Zwi­schen Ber­lin-Kri­se und Abstellplatz 

„Der Kalte Krieg spitzte sich mit der Berlin-Krise 1961 weiter zu und damit wandelte sich auch die Rolle der Spinelli Barracks. Von 1964 an bis zum Ende des Kräftemessens zwischen Ost und West lagerte das Material für eine komplette Kampfbrigade aus rund 4.000 Soldaten in den Hallen auf dem Gelände. Im Verteidigungsfall wären diese Einheit dann schnell einsatzbereit gewesen. Zusätzlich zog 1964 mit dem 28th Transportation Battalion eines der größten Transportbataillone der ganzen US-Streitkräfte in die Feudenheimer Liegenschaft“ erklärt Professor Christian Führer. In seiner Publikation „Memories of Mannheim“ hat er die Geschichte der Amerikaner in der Quadratestadt aufgearbeitet und Einblicke in die weitgehend unbekannte Welt hinter den Kasernenzäunen gegeben.

Mit der Wiedervereinigung nimmt die Bedeutung Spinellis als Depot für Material und Fahrzeuge der US Army ab. Auch die Anzahl der stationierten Soldaten schrumpft auf unter 500. Im Frühjahr 2012 beginnt mit der Freigabe des Geländes durch die Amerikaner ein neues Kapitel Geschichte auf Spinelli.

 

Rie­si­ge Lager­hal­le wird zum Herz der BUGA 23

Mit dem Abzug der Amerikaner aus Mannheim werden auf einen Schlag neun Kasernen mit einer Fläche von insgesamt 510 Hektar frei. Die Frage stellt sich, wie diese Flächen sinnvoll neu genutzt und gestaltet werden können. Schon bald, im Frühjahr 2014, steht für die ehemaligen Spinelli-Barracks fest: Die Bundesgartenschau soll nach 1975 ein zweites Mal nach Mannheim kommen. Wo früher schweres Geschütz und Panzer auf ihren Einsatz warteten und verstaubten, macht die BUGA 23 erstmals die zivile Nutzung des militärischen Relikts möglich und lädt die Mannheimer Bürger*innen zum Entdecken ein.

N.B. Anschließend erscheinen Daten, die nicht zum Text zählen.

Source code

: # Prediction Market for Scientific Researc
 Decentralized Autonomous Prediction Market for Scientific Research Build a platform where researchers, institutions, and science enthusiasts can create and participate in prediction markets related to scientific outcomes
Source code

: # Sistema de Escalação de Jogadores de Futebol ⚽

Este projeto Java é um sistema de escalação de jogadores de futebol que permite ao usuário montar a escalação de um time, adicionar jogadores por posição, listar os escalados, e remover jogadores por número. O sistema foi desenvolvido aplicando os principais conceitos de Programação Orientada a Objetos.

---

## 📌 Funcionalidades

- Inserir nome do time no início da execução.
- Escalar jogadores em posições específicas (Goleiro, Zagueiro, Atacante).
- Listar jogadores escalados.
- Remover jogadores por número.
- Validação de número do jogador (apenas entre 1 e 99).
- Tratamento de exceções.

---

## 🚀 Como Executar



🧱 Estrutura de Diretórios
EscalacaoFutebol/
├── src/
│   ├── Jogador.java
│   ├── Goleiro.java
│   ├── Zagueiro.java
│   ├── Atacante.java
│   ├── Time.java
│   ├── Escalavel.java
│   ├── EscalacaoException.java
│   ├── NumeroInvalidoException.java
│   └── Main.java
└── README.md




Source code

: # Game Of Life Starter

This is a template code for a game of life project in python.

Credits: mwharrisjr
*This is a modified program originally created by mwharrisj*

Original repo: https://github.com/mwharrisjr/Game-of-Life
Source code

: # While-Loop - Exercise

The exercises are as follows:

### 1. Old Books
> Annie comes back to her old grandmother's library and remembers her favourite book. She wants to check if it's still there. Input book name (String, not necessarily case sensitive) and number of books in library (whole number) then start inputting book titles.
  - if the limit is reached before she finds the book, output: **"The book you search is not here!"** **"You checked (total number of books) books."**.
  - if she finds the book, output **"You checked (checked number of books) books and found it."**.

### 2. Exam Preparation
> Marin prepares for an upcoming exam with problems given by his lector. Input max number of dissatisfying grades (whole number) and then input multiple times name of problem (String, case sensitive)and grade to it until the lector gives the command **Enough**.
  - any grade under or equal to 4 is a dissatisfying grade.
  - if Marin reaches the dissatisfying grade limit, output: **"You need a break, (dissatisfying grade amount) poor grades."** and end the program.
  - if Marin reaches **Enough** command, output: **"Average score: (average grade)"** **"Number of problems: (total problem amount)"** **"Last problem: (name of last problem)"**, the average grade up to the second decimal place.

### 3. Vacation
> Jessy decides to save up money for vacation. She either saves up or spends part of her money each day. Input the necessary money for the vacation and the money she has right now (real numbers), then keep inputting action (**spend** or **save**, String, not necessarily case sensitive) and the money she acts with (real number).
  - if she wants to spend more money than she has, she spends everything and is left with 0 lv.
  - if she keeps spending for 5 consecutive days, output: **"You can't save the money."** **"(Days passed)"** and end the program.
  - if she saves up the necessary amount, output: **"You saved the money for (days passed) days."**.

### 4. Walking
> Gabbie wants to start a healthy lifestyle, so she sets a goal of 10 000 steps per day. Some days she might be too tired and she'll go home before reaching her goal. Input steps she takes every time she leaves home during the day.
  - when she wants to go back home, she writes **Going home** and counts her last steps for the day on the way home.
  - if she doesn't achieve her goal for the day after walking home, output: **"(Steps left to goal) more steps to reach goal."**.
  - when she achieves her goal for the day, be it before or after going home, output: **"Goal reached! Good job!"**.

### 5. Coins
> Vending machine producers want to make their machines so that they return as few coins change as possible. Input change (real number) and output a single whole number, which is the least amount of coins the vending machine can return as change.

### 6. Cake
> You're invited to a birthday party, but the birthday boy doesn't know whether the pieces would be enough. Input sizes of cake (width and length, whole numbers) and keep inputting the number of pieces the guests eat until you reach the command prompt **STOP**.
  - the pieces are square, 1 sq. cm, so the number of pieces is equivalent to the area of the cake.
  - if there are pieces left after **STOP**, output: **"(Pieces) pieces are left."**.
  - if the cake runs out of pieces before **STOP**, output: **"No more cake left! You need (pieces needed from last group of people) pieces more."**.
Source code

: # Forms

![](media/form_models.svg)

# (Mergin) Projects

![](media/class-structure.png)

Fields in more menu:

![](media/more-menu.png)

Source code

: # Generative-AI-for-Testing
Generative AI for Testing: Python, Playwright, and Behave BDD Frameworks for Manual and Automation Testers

Ein Gebäudekomplex, der durch seine enormen Ausmaße von zirka 21.000 Quadratmeter Fläche und seine U-förmige Anordnung auf den Luftbildern von Spinelli besonders hervorsticht, ist die U-Halle. Erbaut wurde die Halle in zwei Abschnitten: 1938 von der Wehrmacht und 1985 von den Amerikanern. In ihren Mauern spiegelt sich die ganze Geschichte des ehemaligen Militärgeländes wider. Von der US-Army vornehmlich zur Güterverladung verwendet, wird die U-Halle das Herz der BUGA 23, in der Jung und Alt bestaunen dort gemeinsam die großen Blumenschauen, auf Konzerten wird mitgesungen, Kabarettisten bringen die Besuchenden zum Lachen, Vorträge regen zum Nachdenken an. In der U-Halle wird in drei Restaurants leckeres Essen serviert. Die Presse berichtet aktuell aus einem Fernsehstudio vor Ort. Das ist der neue Alltag auf Spinelli von April bis Oktober 2023.